**ASSIGNED TASK**: Each record below is to be set down again precisely.

◆ ◆ ◆ ◆

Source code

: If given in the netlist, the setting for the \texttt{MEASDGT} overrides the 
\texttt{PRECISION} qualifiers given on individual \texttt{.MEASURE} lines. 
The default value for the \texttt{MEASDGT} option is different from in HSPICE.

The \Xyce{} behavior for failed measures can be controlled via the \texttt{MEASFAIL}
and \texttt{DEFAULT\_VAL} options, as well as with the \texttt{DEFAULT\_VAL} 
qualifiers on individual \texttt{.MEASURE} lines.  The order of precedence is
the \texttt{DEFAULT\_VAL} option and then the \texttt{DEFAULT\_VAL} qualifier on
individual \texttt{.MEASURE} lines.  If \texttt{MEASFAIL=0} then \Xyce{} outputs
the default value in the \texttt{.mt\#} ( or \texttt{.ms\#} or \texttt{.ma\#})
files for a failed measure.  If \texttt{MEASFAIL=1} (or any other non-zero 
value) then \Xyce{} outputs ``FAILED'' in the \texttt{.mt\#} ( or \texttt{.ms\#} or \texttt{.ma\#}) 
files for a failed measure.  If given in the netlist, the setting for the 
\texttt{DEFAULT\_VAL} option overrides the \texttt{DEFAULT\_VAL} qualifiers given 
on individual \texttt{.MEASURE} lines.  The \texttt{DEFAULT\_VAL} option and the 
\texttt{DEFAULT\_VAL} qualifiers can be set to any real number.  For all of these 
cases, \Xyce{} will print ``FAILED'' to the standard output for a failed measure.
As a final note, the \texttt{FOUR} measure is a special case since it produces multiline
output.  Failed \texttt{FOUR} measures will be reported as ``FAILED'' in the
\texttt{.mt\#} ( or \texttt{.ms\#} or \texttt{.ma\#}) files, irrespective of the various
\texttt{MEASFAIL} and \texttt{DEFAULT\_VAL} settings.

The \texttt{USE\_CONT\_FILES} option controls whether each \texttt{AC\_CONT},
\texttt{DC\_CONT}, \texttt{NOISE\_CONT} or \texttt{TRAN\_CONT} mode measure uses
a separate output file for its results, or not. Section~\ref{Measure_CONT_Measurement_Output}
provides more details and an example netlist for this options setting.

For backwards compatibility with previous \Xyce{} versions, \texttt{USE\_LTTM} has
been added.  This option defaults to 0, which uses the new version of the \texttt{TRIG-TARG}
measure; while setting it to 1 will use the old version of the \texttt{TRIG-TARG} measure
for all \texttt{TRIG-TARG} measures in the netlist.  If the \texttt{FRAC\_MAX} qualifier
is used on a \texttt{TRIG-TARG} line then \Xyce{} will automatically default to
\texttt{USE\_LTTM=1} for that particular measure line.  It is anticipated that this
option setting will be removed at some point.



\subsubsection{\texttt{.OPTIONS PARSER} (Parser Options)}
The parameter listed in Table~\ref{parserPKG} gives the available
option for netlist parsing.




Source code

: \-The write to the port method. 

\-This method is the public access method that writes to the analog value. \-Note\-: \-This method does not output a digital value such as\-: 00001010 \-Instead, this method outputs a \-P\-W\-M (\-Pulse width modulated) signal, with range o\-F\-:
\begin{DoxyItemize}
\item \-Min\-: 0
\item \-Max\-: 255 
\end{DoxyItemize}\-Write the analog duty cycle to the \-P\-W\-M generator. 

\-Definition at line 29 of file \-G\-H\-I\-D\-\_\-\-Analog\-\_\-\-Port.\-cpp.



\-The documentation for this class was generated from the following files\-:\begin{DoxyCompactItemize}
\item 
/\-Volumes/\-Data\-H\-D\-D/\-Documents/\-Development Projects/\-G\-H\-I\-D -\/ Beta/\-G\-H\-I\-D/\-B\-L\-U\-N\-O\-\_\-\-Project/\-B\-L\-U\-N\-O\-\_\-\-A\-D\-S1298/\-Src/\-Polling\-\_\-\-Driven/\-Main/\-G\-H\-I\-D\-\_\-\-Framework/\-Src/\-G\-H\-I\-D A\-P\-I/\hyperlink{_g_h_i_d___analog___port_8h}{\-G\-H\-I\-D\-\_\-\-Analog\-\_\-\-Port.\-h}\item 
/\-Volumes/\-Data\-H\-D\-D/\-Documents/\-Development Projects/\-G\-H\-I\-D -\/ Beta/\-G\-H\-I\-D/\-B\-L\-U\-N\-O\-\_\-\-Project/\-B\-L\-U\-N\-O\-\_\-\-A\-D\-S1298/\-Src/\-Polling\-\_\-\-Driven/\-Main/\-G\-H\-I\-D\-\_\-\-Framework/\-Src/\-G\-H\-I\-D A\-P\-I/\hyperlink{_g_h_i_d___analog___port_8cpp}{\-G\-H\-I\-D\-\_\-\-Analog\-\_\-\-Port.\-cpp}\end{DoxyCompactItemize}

◆ ◆ ◆ ◆

**TASK SOLUTION**:
Source code

: If given in the netlist, the setting for the \texttt{MEASDGT} overrides the 
\texttt{PRECISION} qualifiers given on individual \texttt{.MEASURE} lines. 
The default value for the \texttt{MEASDGT} option is different from in HSPICE.

The \Xyce{} behavior for failed measures can be controlled via the \texttt{MEASFAIL}
and \texttt{DEFAULT\_VAL} options, as well as with the \texttt{DEFAULT\_VAL} 
qualifiers on individual \texttt{.MEASURE} lines.  The order of precedence is
the \texttt{DEFAULT\_VAL} option and then the \texttt{DEFAULT\_VAL} qualifier on
individual \texttt{.MEASURE} lines.  If \texttt{MEASFAIL=0} then \Xyce{} outputs
the default value in the \texttt{.mt\#} ( or \texttt{.ms\#} or \texttt{.ma\#})
files for a failed measure.  If \texttt{MEASFAIL=1} (or any other non-zero 
value) then \Xyce{} outputs ``FAILED'' in the \texttt{.mt\#} ( or \texttt{.ms\#} or \texttt{.ma\#}) 
files for a failed measure.  If given in the netlist, the setting for the 
\texttt{DEFAULT\_VAL} option overrides the \texttt{DEFAULT\_VAL} qualifiers given 
on individual \texttt{.MEASURE} lines.  The \texttt{DEFAULT\_VAL} option and the 
\texttt{DEFAULT\_VAL} qualifiers can be set to any real number.  For all of these 
cases, \Xyce{} will print ``FAILED'' to the standard output for a failed measure.
As a final note, the \texttt{FOUR} measure is a special case since it produces multiline
output.  Failed \texttt{FOUR} measures will be reported as ``FAILED'' in the
\texttt{.mt\#} ( or \texttt{.ms\#} or \texttt{.ma\#}) files, irrespective of the various
\texttt{MEASFAIL} and \texttt{DEFAULT\_VAL} settings.

The \texttt{USE\_CONT\_FILES} option controls whether each \texttt{AC\_CONT},
\texttt{DC\_CONT}, \texttt{NOISE\_CONT} or \texttt{TRAN\_CONT} mode measure uses
a separate output file for its results, or not. Section~\ref{Measure_CONT_Measurement_Output}
provides more details and an example netlist for this options setting.

For backwards compatibility with previous \Xyce{} versions, \texttt{USE\_LTTM} has
been added.  This option defaults to 0, which uses the new version of the \texttt{TRIG-TARG}
measure; while setting it to 1 will use the old version of the \texttt{TRIG-TARG} measure
for all \texttt{TRIG-TARG} measures in the netlist.  If the \texttt{FRAC\_MAX} qualifier
is used on a \texttt{TRIG-TARG} line then \Xyce{} will automatically default to
\texttt{USE\_LTTM=1} for that particular measure line.  It is anticipated that this
option setting will be removed at some point.



\subsubsection{\texttt{.OPTIONS PARSER} (Parser Options)}
The parameter listed in Table~\ref{parserPKG} gives the available
option for netlist parsing.




Source code

: \-The write to the port method. 

\-This method is the public access method that writes to the analog value. \-Note\-: \-This method does not output a digital value such as\-: 00001010 \-Instead, this method outputs a \-P\-W\-M (\-Pulse width modulated) signal, with range o\-F\-:
\begin{DoxyItemize}
\item \-Min\-: 0
\item \-Max\-: 255 
\end{DoxyItemize}\-Write the analog duty cycle to the \-P\-W\-M generator. 

\-Definition at line 29 of file \-G\-H\-I\-D\-\_\-\-Analog\-\_\-\-Port.\-cpp.



\-The documentation for this class was generated from the following files\-:\begin{DoxyCompactItemize}
\item 
/\-Volumes/\-Data\-H\-D\-D/\-Documents/\-Development Projects/\-G\-H\-I\-D -\/ Beta/\-G\-H\-I\-D/\-B\-L\-U\-N\-O\-\_\-\-Project/\-B\-L\-U\-N\-O\-\_\-\-A\-D\-S1298/\-Src/\-Polling\-\_\-\-Driven/\-Main/\-G\-H\-I\-D\-\_\-\-Framework/\-Src/\-G\-H\-I\-D A\-P\-I/\hyperlink{_g_h_i_d___analog___port_8h}{\-G\-H\-I\-D\-\_\-\-Analog\-\_\-\-Port.\-h}\item 
/\-Volumes/\-Data\-H\-D\-D/\-Documents/\-Development Projects/\-G\-H\-I\-D -\/ Beta/\-G\-H\-I\-D/\-B\-L\-U\-N\-O\-\_\-\-Project/\-B\-L\-U\-N\-O\-\_\-\-A\-D\-S1298/\-Src/\-Polling\-\_\-\-Driven/\-Main/\-G\-H\-I\-D\-\_\-\-Framework/\-Src/\-G\-H\-I\-D A\-P\-I/\hyperlink{_g_h_i_d___analog___port_8cpp}{\-G\-H\-I\-D\-\_\-\-Analog\-\_\-\-Port.\-cpp}\end{DoxyCompactItemize}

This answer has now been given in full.